Verona started playing soccer when he was 3. His dad was the person that kicks started his love for the sport, taking him to play in the neighborhood.
“My dad and I, when I was 3 years old, used to always go out into the cul-de-sac of the unfinished houses in our neighborhood and we would play soccer 3v3,” said Verona. “I would get beaten every time. I would come home crying and slamming things around my house.”
These 3v3 games helped shape Verona’s competitive drive and made him want to take his skill to the next level. When he started playing soccer on a real team at age 5, he was a forward, where he continued to play until he was put in as goalie about four years later. This is where Verona found his true passion as a soccer player.
“I was never playing at a level that was top-flight until I was a junior in high school,” said Verona. “I got my shot and worked for it and it helped me get into college.”
Verona played at Reinhardt University for his freshman year in college before transferring to Piedmont University to get more time in goal, and this is where his career as a keeper gained traction.
“He’s always been one of the best keepers I’ve played with,” said Ian Addison, a senior defender for the Lions. “He’s easily one of the most dedicated soccer players I’ve ever met.”
Addison and Verona have known each other long before their collegiate careers. Having played together for about six years, Addison has seen how Verona has grown as a player and person over the years.
“He takes it very personally when he gets scored on or when it comes to working hard,” said Addison. “He’s super passionate about it, which I love, and he’s only progressed further with every year that he plays.”
Verona has the determination and competitiveness to hold his own in the goal, but it’s his focus on improvement that makes him one of the best goalkeepers in the conference. In 2021, Verona led all USA South goalkeepers with 69 saves and finished second with an .802 save percentage. His 69 saves also ranked him fourth overall in NCAA Division III
“Verona has only gotten better since he’s gotten here,” said senior sports communication major Davis Barlow.

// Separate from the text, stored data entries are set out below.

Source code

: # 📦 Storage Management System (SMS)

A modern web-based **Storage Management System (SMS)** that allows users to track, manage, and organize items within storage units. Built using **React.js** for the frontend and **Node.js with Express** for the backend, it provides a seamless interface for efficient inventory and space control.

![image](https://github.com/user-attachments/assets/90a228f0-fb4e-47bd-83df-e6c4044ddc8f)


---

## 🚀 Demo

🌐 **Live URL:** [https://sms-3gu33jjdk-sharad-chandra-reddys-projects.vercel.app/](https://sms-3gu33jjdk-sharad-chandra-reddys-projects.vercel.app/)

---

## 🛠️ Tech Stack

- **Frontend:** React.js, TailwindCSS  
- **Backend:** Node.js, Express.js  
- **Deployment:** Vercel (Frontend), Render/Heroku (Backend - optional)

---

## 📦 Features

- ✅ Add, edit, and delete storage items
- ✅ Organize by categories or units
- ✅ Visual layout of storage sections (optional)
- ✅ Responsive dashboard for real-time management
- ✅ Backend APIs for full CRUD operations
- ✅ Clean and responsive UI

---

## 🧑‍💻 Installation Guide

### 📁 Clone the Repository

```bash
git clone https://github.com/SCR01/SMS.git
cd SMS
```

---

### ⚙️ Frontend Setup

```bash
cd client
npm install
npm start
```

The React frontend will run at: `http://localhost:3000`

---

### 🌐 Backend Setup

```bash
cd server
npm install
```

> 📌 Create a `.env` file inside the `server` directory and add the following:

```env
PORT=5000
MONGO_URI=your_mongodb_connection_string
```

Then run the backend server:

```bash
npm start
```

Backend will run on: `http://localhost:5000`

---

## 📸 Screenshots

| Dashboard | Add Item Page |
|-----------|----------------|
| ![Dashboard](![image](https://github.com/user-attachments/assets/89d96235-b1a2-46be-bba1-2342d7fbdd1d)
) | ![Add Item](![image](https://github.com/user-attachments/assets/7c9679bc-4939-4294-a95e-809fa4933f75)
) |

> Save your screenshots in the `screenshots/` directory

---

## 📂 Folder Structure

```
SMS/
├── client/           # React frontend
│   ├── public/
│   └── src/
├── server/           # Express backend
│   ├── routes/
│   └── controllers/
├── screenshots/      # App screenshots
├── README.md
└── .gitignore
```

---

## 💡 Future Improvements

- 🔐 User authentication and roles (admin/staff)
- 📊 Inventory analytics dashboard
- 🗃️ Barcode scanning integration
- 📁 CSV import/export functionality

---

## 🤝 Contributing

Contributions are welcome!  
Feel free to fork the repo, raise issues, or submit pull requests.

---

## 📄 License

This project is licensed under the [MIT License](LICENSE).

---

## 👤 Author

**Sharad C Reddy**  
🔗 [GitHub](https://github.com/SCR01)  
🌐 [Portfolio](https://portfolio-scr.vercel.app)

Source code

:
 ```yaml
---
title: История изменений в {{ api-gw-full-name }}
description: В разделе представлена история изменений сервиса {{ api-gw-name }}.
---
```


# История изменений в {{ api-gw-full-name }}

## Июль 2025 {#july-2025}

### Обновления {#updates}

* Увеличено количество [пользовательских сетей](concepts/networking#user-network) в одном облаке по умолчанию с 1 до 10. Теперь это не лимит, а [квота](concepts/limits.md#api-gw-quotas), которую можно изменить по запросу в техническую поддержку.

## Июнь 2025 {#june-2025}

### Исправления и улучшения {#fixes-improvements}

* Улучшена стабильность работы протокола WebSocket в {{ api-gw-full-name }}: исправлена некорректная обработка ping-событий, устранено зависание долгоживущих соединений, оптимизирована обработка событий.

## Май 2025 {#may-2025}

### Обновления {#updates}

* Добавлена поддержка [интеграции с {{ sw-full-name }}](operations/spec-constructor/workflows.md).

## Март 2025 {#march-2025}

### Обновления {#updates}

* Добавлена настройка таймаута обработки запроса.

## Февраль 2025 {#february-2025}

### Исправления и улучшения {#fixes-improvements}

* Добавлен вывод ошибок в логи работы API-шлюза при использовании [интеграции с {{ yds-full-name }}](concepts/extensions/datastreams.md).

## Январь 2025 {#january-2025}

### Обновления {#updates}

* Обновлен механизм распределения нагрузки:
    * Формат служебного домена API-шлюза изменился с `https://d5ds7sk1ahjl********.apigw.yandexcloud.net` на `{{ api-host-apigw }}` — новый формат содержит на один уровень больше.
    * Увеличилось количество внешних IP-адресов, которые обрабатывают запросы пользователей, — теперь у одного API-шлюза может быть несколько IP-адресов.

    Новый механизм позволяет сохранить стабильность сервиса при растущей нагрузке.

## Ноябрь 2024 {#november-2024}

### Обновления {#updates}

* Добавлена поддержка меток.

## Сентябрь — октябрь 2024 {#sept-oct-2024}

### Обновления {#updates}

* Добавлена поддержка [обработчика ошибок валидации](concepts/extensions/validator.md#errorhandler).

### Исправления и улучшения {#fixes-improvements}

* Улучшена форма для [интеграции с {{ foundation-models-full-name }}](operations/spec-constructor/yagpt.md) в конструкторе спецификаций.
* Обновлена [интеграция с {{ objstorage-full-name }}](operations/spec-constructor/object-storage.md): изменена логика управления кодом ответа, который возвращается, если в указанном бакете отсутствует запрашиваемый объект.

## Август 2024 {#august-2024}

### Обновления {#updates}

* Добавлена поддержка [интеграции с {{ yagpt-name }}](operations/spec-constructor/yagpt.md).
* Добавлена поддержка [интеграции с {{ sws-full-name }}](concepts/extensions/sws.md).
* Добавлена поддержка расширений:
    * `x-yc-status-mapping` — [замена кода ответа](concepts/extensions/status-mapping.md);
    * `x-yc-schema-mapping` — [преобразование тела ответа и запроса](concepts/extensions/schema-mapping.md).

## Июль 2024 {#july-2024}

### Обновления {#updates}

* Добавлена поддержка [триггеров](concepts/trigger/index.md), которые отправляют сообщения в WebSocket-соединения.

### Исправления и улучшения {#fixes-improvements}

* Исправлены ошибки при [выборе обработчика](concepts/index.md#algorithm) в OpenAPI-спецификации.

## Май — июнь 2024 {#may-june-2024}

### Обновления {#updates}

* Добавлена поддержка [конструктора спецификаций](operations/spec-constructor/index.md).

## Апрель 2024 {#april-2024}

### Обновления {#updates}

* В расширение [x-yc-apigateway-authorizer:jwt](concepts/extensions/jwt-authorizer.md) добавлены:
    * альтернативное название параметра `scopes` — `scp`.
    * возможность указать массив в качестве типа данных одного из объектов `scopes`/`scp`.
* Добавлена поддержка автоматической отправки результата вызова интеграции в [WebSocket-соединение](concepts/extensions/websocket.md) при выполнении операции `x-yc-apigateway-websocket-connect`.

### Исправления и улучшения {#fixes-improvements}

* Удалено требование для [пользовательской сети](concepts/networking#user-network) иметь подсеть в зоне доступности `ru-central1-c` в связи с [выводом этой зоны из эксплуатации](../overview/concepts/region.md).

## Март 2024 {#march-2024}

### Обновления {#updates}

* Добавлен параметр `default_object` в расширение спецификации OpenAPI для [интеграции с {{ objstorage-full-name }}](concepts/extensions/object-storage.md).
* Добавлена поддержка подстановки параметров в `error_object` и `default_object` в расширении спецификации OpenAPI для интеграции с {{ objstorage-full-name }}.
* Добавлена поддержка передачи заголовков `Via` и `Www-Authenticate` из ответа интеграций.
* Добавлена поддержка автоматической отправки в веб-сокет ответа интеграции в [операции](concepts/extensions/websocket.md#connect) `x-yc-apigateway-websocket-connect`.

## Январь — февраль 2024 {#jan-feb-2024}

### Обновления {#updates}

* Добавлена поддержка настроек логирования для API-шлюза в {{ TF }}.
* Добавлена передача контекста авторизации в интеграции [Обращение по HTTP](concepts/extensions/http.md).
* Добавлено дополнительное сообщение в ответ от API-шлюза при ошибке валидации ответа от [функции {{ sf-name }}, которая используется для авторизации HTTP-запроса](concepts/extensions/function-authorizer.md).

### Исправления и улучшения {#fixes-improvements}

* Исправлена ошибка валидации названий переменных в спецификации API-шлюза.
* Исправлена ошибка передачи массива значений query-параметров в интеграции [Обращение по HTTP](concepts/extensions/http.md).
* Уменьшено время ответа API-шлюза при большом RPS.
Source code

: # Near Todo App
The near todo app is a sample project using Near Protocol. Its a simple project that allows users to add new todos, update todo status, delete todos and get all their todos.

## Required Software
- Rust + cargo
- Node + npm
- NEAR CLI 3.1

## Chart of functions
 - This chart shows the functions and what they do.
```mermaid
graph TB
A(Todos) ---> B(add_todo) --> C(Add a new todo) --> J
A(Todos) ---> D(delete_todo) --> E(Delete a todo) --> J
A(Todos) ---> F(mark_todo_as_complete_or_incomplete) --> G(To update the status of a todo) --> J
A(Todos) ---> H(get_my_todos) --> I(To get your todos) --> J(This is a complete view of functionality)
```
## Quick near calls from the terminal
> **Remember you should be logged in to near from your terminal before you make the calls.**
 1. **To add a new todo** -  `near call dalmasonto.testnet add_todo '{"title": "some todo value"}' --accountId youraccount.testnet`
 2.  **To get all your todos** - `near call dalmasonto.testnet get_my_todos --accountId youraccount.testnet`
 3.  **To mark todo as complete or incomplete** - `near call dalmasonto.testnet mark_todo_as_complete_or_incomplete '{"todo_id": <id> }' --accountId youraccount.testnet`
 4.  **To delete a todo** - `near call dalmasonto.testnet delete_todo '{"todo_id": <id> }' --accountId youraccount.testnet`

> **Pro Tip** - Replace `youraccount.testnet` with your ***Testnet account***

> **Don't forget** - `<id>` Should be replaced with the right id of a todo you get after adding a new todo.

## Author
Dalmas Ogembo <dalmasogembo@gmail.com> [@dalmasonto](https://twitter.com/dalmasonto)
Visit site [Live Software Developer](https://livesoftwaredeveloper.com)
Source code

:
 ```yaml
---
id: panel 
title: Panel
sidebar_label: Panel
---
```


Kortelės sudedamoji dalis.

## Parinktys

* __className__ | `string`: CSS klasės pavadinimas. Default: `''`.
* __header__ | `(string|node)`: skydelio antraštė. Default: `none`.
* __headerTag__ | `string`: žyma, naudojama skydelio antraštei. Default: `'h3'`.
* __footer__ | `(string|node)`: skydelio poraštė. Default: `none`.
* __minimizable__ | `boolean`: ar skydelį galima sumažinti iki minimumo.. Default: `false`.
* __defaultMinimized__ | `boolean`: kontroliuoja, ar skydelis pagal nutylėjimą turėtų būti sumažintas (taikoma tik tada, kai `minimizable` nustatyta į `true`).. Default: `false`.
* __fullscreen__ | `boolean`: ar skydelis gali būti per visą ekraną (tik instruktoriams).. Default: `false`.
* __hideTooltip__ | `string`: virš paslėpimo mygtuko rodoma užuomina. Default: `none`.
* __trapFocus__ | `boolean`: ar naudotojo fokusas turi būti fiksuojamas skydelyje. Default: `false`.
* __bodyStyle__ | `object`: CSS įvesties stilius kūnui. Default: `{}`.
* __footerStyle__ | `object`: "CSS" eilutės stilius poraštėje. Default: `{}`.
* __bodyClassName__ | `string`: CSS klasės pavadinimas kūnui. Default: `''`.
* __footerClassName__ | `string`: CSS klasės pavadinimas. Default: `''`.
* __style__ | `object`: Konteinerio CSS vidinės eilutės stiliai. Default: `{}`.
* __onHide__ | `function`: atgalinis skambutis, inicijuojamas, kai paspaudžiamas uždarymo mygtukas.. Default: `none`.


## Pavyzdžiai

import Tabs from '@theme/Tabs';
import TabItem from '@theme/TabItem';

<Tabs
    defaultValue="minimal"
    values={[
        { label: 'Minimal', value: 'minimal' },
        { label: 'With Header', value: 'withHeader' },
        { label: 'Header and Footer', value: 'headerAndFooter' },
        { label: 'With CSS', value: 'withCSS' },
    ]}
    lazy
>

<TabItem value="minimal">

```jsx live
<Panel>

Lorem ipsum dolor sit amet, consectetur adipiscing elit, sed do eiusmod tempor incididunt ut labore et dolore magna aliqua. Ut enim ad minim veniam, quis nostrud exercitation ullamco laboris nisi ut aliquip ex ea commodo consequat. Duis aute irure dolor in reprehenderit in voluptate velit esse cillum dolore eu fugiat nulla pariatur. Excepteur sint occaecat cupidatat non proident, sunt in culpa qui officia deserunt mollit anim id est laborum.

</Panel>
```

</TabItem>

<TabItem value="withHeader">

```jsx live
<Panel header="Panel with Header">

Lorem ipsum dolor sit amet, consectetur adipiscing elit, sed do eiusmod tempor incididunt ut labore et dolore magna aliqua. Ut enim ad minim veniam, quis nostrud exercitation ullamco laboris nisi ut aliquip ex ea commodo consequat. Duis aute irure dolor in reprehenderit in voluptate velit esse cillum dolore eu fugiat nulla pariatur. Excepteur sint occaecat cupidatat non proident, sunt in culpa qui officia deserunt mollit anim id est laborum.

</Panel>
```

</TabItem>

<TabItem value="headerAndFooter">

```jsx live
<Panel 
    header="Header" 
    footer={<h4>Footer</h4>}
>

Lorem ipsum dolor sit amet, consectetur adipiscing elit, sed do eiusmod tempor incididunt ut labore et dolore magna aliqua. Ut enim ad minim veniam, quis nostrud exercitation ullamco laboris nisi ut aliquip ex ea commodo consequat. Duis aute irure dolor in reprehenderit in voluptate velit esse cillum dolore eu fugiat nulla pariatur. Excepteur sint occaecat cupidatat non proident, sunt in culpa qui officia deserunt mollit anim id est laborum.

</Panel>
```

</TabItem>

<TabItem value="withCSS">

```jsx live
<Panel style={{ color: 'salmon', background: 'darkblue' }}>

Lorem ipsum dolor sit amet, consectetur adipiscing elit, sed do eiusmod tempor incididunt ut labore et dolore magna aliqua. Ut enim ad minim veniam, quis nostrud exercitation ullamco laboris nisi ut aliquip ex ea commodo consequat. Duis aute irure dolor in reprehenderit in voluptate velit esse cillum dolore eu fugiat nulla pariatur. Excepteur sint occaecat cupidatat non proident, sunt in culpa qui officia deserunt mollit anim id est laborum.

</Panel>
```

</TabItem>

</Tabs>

Barlow has been a Piedmont University go-to sports reporter, so he has yet to miss a single home game in the three years Verona has been playing for the university.
“He put in some great work this year and really held down that young backline,” said Barlow. “There were a lot of freshmen on the field and he did a great job leading them not only on the field but off the field as well. He wants to continue to play at the next level, and with his drive and heart he can.”
With roughly four weeks left until graduation, there were a lot of questions being thrown at Verona about what he wanted to do with his life.
“It’s never wavered for me,” said Verona. “I’ve always been sure that this is what I wanted to do with my life. It’s been a dream of mine since I was little.”
Cameron Verona has signed to play with East Atlanta, a semipro soccer team, starting this summer. His goal is to ultimately play soccer on a professional level, and with his skill, determination, and drive, that goal is pretty much in the bag.